Dataset records:
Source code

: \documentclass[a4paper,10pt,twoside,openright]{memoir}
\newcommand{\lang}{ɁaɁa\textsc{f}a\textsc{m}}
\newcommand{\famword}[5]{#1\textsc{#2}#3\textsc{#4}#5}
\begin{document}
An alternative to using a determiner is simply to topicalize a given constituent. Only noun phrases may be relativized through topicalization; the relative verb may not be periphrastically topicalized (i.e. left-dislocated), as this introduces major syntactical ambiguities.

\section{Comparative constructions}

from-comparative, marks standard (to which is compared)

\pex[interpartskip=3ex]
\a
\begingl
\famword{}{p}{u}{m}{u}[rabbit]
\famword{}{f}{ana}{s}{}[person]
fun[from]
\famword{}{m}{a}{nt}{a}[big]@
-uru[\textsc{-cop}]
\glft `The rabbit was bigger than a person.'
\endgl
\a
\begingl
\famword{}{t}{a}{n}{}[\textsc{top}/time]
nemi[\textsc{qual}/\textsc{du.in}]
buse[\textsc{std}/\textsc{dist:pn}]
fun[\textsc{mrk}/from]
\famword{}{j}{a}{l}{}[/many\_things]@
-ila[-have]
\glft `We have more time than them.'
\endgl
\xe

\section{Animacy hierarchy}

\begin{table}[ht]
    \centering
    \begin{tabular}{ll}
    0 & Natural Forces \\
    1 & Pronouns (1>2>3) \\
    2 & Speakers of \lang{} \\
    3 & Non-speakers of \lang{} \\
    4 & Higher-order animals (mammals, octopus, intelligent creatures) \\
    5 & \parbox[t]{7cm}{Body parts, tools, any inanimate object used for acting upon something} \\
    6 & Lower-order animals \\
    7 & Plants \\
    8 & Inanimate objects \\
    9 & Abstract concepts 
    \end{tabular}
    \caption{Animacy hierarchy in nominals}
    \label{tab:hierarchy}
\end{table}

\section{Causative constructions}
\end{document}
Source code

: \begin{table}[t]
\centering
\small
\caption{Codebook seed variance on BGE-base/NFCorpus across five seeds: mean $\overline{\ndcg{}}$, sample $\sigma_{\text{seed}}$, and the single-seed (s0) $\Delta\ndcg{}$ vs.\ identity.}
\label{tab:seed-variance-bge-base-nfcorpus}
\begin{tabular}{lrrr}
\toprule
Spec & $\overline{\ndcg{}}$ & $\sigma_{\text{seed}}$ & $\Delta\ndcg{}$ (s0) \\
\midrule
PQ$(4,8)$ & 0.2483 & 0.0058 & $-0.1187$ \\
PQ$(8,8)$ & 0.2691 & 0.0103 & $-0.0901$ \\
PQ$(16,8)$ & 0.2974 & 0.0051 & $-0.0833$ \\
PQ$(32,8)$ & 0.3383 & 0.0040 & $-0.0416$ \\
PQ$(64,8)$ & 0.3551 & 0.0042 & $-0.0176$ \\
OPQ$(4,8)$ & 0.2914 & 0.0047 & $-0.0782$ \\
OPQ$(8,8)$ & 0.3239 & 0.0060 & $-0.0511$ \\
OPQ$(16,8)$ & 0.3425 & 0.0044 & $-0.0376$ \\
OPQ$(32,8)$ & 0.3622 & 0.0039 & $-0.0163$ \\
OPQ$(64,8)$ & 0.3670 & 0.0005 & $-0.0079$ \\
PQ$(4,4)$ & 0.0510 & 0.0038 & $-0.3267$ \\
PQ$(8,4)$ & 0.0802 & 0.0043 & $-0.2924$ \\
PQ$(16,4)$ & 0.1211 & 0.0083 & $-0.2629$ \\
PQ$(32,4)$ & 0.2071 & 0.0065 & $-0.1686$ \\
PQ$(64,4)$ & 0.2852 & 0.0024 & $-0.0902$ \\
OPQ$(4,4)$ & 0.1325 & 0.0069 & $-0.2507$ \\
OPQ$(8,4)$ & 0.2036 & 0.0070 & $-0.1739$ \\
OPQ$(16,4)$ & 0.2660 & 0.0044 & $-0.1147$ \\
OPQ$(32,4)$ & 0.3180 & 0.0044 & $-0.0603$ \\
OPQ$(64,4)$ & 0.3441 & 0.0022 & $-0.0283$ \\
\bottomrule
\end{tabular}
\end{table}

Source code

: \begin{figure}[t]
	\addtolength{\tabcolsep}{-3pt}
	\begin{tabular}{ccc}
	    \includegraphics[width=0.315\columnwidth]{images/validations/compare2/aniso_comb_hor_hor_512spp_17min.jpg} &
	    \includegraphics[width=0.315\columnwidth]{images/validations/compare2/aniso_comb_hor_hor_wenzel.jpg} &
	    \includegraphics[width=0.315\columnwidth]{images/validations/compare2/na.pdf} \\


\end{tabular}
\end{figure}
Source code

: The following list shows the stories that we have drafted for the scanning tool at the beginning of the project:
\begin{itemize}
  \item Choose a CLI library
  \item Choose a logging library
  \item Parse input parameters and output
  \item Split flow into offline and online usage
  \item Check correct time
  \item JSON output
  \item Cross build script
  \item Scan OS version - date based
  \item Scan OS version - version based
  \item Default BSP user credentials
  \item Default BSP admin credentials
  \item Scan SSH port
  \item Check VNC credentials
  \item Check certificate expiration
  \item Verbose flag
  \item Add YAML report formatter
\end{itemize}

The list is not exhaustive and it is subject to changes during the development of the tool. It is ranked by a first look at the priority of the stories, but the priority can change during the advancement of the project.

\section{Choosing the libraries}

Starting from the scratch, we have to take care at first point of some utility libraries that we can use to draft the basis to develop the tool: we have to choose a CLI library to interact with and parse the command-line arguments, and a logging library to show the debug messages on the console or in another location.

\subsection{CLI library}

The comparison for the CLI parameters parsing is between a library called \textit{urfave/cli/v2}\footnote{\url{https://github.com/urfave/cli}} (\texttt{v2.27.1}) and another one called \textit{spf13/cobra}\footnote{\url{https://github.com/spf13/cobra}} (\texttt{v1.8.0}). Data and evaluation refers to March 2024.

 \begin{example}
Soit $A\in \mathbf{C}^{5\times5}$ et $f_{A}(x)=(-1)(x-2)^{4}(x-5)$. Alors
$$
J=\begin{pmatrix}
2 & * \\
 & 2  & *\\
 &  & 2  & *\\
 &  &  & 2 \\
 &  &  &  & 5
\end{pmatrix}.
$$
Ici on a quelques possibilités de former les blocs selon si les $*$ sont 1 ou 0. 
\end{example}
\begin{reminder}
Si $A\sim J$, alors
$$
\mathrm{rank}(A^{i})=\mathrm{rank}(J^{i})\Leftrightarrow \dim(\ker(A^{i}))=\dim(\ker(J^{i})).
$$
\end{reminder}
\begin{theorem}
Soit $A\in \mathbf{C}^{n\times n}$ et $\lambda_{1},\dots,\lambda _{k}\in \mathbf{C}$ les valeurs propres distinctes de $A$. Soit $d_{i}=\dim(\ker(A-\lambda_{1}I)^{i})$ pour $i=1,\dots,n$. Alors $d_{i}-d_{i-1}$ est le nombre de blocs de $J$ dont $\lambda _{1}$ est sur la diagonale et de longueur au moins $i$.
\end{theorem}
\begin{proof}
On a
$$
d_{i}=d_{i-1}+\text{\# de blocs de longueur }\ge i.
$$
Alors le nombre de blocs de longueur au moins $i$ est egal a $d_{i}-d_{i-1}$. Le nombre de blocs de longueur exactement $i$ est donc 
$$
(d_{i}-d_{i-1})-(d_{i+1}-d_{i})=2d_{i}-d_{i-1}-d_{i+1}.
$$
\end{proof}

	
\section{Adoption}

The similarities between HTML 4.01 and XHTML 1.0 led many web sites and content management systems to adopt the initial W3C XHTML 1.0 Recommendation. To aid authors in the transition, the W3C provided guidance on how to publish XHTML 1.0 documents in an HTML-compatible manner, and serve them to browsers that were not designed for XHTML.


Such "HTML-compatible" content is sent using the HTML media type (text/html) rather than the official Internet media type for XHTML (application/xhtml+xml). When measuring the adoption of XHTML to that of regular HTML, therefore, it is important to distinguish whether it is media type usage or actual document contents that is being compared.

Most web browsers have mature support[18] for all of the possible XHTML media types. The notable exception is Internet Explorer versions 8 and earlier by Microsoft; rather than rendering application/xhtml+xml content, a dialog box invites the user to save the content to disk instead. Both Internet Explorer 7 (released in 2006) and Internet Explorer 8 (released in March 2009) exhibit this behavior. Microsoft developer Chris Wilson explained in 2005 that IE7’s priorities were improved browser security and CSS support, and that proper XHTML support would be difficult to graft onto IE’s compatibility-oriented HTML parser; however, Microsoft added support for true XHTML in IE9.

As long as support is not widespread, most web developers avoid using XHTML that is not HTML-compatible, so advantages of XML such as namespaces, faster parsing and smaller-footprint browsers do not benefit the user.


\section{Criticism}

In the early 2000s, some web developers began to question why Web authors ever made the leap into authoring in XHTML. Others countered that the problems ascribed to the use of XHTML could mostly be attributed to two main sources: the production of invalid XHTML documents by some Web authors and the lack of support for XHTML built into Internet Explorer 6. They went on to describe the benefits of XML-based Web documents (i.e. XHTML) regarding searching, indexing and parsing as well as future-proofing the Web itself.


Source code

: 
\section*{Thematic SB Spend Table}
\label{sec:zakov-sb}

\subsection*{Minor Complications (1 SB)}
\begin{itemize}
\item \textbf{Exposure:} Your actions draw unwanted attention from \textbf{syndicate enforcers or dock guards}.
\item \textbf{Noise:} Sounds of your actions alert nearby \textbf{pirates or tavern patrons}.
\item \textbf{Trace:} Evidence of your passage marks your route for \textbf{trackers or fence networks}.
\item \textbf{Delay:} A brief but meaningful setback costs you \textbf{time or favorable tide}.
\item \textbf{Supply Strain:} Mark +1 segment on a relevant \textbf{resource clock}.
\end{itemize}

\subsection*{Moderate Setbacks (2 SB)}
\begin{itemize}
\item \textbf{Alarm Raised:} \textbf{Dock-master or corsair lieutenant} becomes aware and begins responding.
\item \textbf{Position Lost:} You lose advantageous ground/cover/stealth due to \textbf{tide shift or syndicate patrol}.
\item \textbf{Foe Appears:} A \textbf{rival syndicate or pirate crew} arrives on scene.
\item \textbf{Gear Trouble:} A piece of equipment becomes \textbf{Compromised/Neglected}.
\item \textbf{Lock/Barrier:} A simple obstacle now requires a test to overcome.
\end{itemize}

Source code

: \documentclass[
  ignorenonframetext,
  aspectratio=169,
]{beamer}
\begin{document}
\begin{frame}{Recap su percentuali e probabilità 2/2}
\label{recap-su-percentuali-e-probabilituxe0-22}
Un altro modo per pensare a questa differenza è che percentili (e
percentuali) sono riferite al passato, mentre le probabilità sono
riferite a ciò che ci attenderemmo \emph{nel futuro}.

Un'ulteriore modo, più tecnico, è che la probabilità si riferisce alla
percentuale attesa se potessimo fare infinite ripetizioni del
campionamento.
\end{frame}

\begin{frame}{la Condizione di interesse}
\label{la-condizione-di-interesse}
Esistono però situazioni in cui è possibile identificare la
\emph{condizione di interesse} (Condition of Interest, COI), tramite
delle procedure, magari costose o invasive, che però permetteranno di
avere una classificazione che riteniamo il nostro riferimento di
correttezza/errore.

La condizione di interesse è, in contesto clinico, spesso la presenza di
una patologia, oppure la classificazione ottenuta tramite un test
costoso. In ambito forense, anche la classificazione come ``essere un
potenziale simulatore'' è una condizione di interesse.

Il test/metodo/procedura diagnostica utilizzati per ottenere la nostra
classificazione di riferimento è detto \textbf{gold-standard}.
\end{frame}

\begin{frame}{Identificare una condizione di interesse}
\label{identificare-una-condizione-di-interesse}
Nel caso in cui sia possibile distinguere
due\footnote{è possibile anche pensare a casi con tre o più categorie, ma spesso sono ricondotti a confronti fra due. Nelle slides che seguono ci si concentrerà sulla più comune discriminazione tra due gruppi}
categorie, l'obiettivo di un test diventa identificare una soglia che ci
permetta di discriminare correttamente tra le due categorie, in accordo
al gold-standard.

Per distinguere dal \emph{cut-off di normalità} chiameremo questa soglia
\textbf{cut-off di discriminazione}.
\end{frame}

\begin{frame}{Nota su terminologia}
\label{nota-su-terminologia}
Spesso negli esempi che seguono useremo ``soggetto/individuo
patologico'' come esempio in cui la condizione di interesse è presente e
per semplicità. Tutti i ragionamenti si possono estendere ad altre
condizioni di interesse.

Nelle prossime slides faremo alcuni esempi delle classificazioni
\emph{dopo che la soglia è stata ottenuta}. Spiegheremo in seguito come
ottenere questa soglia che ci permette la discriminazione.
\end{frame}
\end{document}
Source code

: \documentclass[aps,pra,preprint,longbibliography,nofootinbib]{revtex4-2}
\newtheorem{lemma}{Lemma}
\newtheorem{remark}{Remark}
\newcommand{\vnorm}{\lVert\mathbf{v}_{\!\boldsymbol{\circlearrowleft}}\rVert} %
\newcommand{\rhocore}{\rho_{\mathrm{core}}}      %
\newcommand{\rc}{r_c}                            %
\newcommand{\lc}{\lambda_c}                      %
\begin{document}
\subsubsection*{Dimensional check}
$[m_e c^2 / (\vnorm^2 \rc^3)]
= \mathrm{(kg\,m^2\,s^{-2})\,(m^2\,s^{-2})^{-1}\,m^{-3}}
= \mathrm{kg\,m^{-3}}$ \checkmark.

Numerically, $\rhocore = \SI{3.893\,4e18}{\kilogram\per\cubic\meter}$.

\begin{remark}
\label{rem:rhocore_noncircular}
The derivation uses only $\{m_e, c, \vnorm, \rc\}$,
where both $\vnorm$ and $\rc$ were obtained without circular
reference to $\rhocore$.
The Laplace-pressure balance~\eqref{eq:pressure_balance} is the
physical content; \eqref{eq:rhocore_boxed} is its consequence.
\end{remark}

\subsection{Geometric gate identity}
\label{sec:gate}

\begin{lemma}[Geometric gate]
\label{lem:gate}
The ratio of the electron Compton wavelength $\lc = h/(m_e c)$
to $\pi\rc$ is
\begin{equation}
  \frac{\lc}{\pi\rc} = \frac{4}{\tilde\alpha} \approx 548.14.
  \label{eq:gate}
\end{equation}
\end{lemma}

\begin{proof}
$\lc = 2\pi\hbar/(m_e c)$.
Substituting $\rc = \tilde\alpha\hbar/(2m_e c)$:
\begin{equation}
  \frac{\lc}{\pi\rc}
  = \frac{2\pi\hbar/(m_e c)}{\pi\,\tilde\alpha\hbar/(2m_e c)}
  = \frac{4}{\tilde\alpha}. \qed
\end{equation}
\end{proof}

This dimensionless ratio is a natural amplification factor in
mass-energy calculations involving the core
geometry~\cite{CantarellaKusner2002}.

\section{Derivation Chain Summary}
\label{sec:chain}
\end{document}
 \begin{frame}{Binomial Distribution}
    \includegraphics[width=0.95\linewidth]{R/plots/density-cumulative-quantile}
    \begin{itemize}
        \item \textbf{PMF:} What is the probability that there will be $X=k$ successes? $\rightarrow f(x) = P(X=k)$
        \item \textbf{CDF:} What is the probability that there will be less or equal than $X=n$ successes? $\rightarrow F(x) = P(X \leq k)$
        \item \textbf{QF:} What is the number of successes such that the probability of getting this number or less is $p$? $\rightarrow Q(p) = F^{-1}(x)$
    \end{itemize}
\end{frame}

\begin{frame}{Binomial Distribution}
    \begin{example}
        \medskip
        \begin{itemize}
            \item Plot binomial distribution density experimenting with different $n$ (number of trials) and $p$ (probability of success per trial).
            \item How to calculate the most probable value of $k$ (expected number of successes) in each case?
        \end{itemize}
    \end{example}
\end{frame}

## TASK PROMPT
Take the entries above and return only the lines from the one with "Il test/metodo/procedura diagnostica" to the one with "categorie, l'obiettivo di", both included, unchanged.

## RESULT OF THIS TASK
Il test/metodo/procedura diagnostica utilizzati per ottenere la nostra
classificazione di riferimento è detto \textbf{gold-standard}.
\end{frame}

\begin{frame}{Identificare una condizione di interesse}
\label{identificare-una-condizione-di-interesse}
Nel caso in cui sia possibile distinguere
due\footnote{è possibile anche pensare a casi con tre o più categorie, ma spesso sono ricondotti a confronti fra due. Nelle slides che seguono ci si concentrerà sulla più comune discriminazione tra due gruppi}
categorie, l'obiettivo di un test diventa identificare una soglia che ci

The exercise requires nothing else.